藤本大学~徒然なるままに(弁護士ぎーちのブログ)

ぎーち(弁護士藤本一郎:個人としては大阪弁護士会所属)のブログです。弁護士法人創知法律事務所(法人は、第二東京弁護士会所属)の代表社員です。東京・大阪・札幌にオフィスを持っています。また教育にも力を入れています。京都大学客員教授・同志社大学客員教授・神戸大学嘱託講師をやっています。英語・中国語・日本語が使えます。実は上場会社の役員とかもやっていますし、ビジネスロイヤーだと認識していますが、同時に、人権派でもあると思っています。要するに、熱い男のつもりです。

33%は何を示すか?


 昨日、法曹養成法科大学院協力センターという弁護士会の委員会に出席しましたが、そこで第3回新司法試験の結果について詳細な分析データが配布されました。

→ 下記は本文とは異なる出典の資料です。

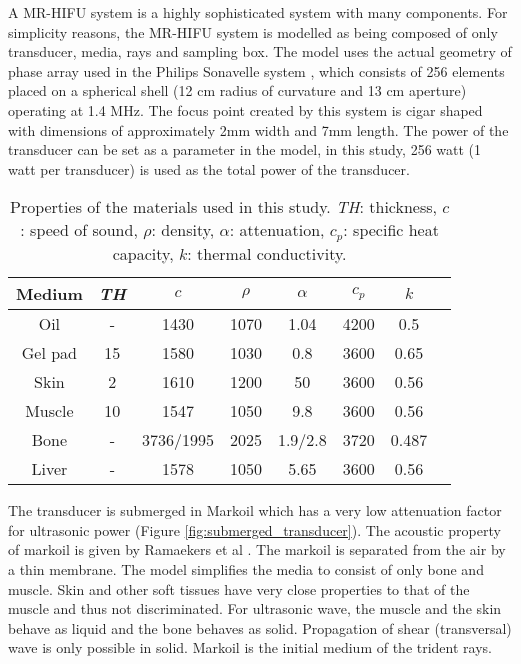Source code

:A MR-HIFU system is a highly sophisticated system with many components. For simplicity reasons, the MR-HIFU system is modelled as being composed of only transducer, media, rays and sampling box. The model uses the actual geometry of phase array used in the Philips Sonavelle system \cite{sonalleve}, which consists of 256 elements placed on a spherical shell (12 cm radius of curvature and 13 cm aperture) operating at 1.4 MHz. The focus point created by this system is cigar shaped with dimensions of approximately 2mm width and 7mm length. The power of the transducer can be set as a parameter in the model, in this study, 256 watt (1 watt per transducer) is used as the total power of the transducer. 

\begin{table}[h!]
    \centering
    \begin{tabular}{c c c c c c c c} 
        \hline
        Medium & \textit{TH} & $c$ & $\rho$ & $\alpha$ & $c_p$ & $k$ \\ [0.5ex] 
        \hline\hline
        Oil & - & 1430 & 1070 & 1.04 & 4200 & 0.5 \\
        \hline
        Gel pad & 15 & 1580 & 1030 & 0.8 & 3600 & 0.65 \\
        \hline
        Skin & 2 & 1610 & 1200 & 50 & 3600 & 0.56 \\
        \hline
        Muscle & 10 & 1547 & 1050 & 9.8 & 3600 & 0.56 \\
        \hline
        Bone & - & 3736/1995 & 2025 & 1.9/2.8 & 3720 & 0.487 \\
        \hline
        Liver & - & 1578 & 1050 & 5.65 & 3600 & 0.56 \\
        \hline
    \end{tabular}
    \caption{Properties of the materials used in this study. \textit{TH}: thickness,  $c$: speed of sound, $\rho$: density,  $\alpha$: attenuation, $c_p$: specific heat capacity, $k$: thermal conductivity. \cite{Modena_2018} \cite{markoil}}
    \label{tb:media_property}
\end{table}

The transducer is submerged in Markoil which has a very low attenuation factor for ultrasonic power (Figure \ref{fig:submerged_transducer}). The acoustic property of markoil is given by Ramaekers et al \cite{markoil}. The markoil is separated from the air by a thin membrane. The model simplifies the media to consist of only bone and muscle. Skin and other soft tissues have very close properties to that of the muscle and thus not discriminated. For ultrasonic wave, the muscle and the skin behave as liquid and the bone behaves as solid. Propagation of shear (transversal) wave is only possible in solid. Markoil is the initial medium of the trident rays.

 最終合格率は対受験生比で32.98%ということで、1回目の約48%、2回目の約40%と比べると、大きく低下しているように見えます。合格者数は2065名で、「目安」とされていた2100〜2500名を下回りました。試験は難化したのでしょうか?


 この第3回目の合格者の中で、第1回目の受験で、かつ、既習者である場合に絞ると、合格率は51.32%となります。そもそも、第1回目の新司法試験は、第1回目の受験で、かつ、既習者しか受験していません(第1回目は、法科大学院を2年間で卒業する人しか受けられなかった)ので、第1回目との難易度を比較するには、母集団の条件を揃えるため、この第3回目のうち、第1回目の受験かつ既習者の方の合格率に絞らないと、比較になりません。それで比較すると、第3回目は、これでも第1回目よりも易化(約48%⇒約51%)したことが分かると思います。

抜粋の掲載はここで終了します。